È morto Ratko Mladic, il generale serbo responsabile del massacro di Srebrenica, in Bosnia. Aveva 84 anni e si trovava in carcere all’Aja, dove stava scontando l’ergastolo. Mladic era stato condannato dalla Corte penale internazionale per il genocidio compiuto in Bosnia. Era malato da tempo, e negli ultimi anni era stato colpito da un ictus e da un infarto.

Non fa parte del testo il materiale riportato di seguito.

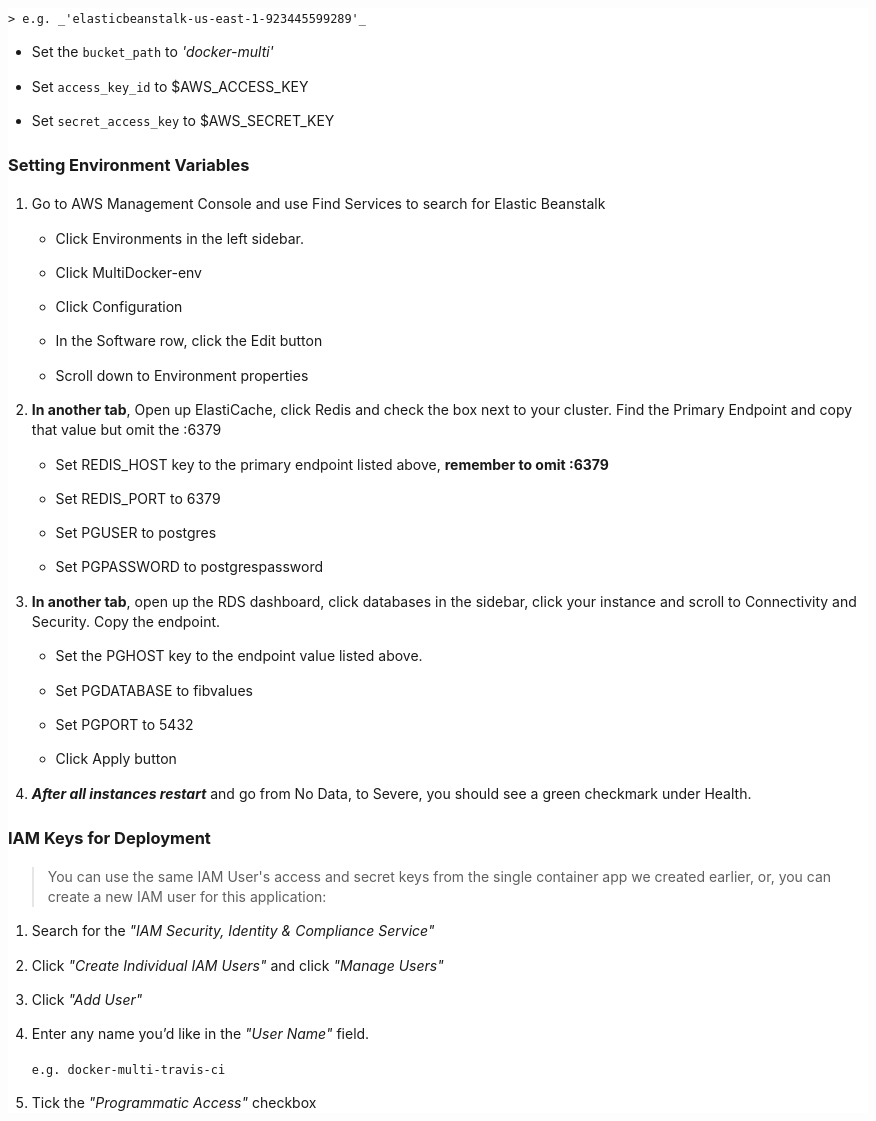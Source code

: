     > e.g. _'elasticbeanstalk-us-east-1-923445599289'_

-   Set the `bucket_path` to _'docker-multi'_

-   Set `access_key_id` to $AWS_ACCESS_KEY

-   Set `secret_access_key` to $AWS_SECRET_KEY

### Setting Environment Variables

1. Go to AWS Management Console and use Find Services to search for Elastic Beanstalk

    - Click Environments in the left sidebar.

    - Click MultiDocker-env

    - Click Configuration

    - In the Software row, click the Edit button

    - Scroll down to Environment properties

1. **In another tab**, Open up ElastiCache, click Redis and check the box next to your cluster. Find the Primary Endpoint and copy that value but omit the :6379

    - Set REDIS_HOST key to the primary endpoint listed above, **remember to omit :6379**

    - Set REDIS_PORT to 6379

    - Set PGUSER to postgres

    - Set PGPASSWORD to postgrespassword

1. **In another tab**, open up the RDS dashboard, click databases in the sidebar, click your instance and scroll to Connectivity and Security. Copy the endpoint.

    - Set the PGHOST key to the endpoint value listed above.

    - Set PGDATABASE to fibvalues

    - Set PGPORT to 5432

    - Click Apply button

1. **_After all instances restart_** and go from No Data, to Severe, you should see a green checkmark under Health.

### IAM Keys for Deployment

> You can use the same IAM User's access and secret keys from the single container app we created earlier, or, you can create a new IAM user for this application:

1.  Search for the _"IAM Security, Identity & Compliance Service"_

1.  Click _"Create Individual IAM Users"_ and click _"Manage Users"_

1.  Click _"Add User"_

1.  Enter any name you’d like in the _"User Name"_ field.

        e.g. docker-multi-travis-ci

1.  Tick the _"Programmatic Access"_ checkbox
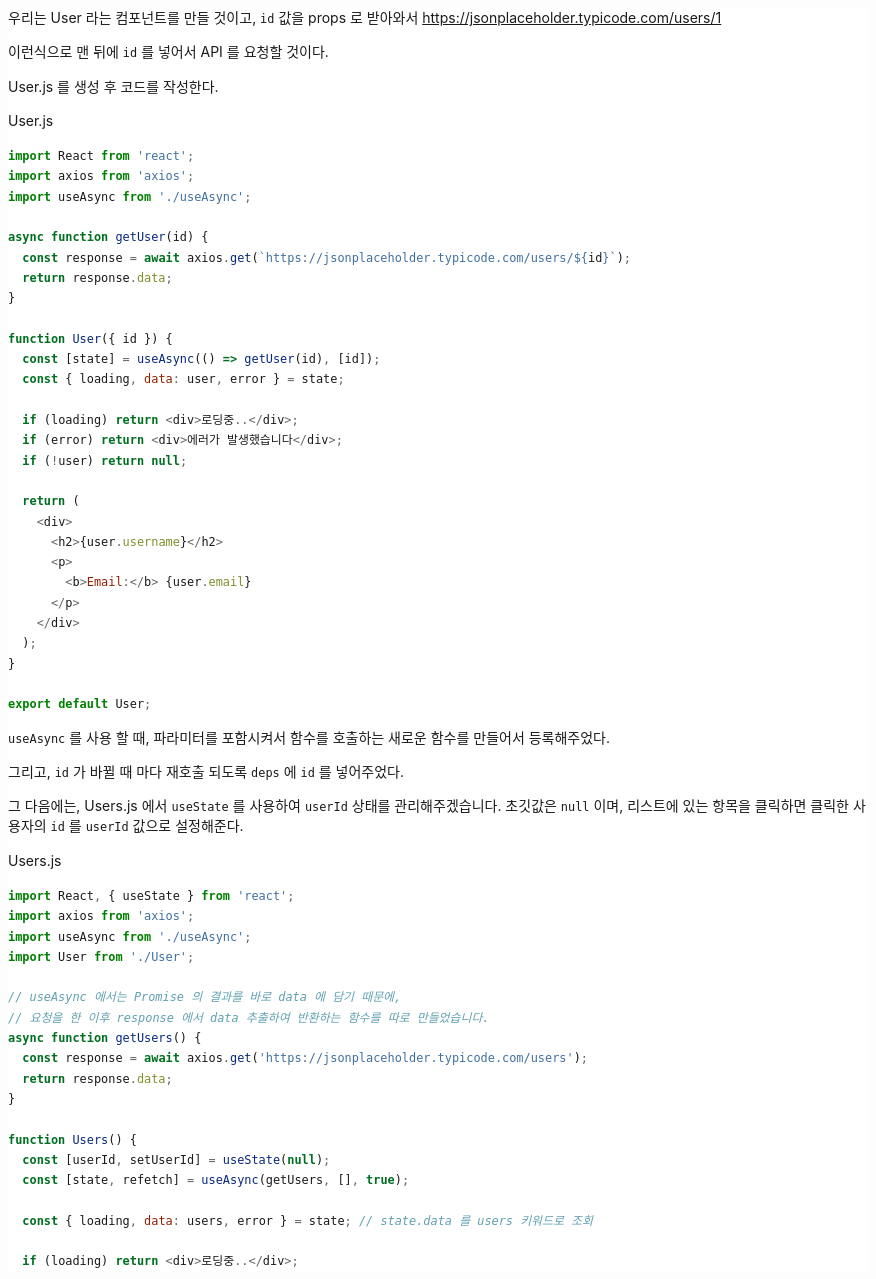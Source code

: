 우리는 User 라는 컴포넌트를 만들 것이고, `id` 값을 props 로 받아와서 https://jsonplaceholder.typicode.com/users/1

이런식으로 맨 뒤에 `id` 를 넣어서 API 를 요청할 것이다.

User.js 를 생성 후 코드를 작성한다.

User.js

```js
import React from 'react';
import axios from 'axios';
import useAsync from './useAsync';

async function getUser(id) {
  const response = await axios.get(`https://jsonplaceholder.typicode.com/users/${id}`);
  return response.data;
}

function User({ id }) {
  const [state] = useAsync(() => getUser(id), [id]);
  const { loading, data: user, error } = state;

  if (loading) return <div>로딩중..</div>;
  if (error) return <div>에러가 발생했습니다</div>;
  if (!user) return null;

  return (
    <div>
      <h2>{user.username}</h2>
      <p>
        <b>Email:</b> {user.email}
      </p>
    </div>
  );
}

export default User;
```

`useAsync` 를 사용 할 때, 파라미터를 포함시켜서 함수를 호출하는 새로운 함수를 만들어서 등록해주었다.

그리고, `id` 가 바뀔 때 마다 재호출 되도록 `deps` 에 `id` 를 넣어주었다.

그 다음에는, Users.js 에서 `useState` 를 사용하여 `userId` 상태를 관리해주겠습니다. 초깃값은 `null` 이며, 리스트에 있는 항목을 클릭하면 클릭한 사용자의 `id` 를 `userId` 값으로 설정해준다.

Users.js

```js
import React, { useState } from 'react';
import axios from 'axios';
import useAsync from './useAsync';
import User from './User';

// useAsync 에서는 Promise 의 결과를 바로 data 에 담기 때문에,
// 요청을 한 이후 response 에서 data 추출하여 반환하는 함수를 따로 만들었습니다.
async function getUsers() {
  const response = await axios.get('https://jsonplaceholder.typicode.com/users');
  return response.data;
}

function Users() {
  const [userId, setUserId] = useState(null);
  const [state, refetch] = useAsync(getUsers, [], true);

  const { loading, data: users, error } = state; // state.data 를 users 키워드로 조회

  if (loading) return <div>로딩중..</div>;
```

Il figlio Darko aveva chiesto che venisse scarcerato, date le sue condizioni di salute. «I medici dell’Aja», aveva detto, «m’hanno spiegato che è alla fine. Io penso che lasciarlo in carcere non sia umano: il generale ha 83 anni, non c’è pericolo di fuga…». La richiesta di scarcerazione era stata respinta più volte, l’ultima delle quali questa mattina, dalla presidente del Meccanismo internazionale residuale per i tribunali penali, Graciela Gatti Santana.
Certo, Mladic respirava male da tempo, aveva un pacemaker e i reni andati. Ma «i motivi umanitari addotti non giustificano una misura eccezionale come la scarcerazione anticipata», ha ribadito poche ore prima della sua morte la corte de L’Aia.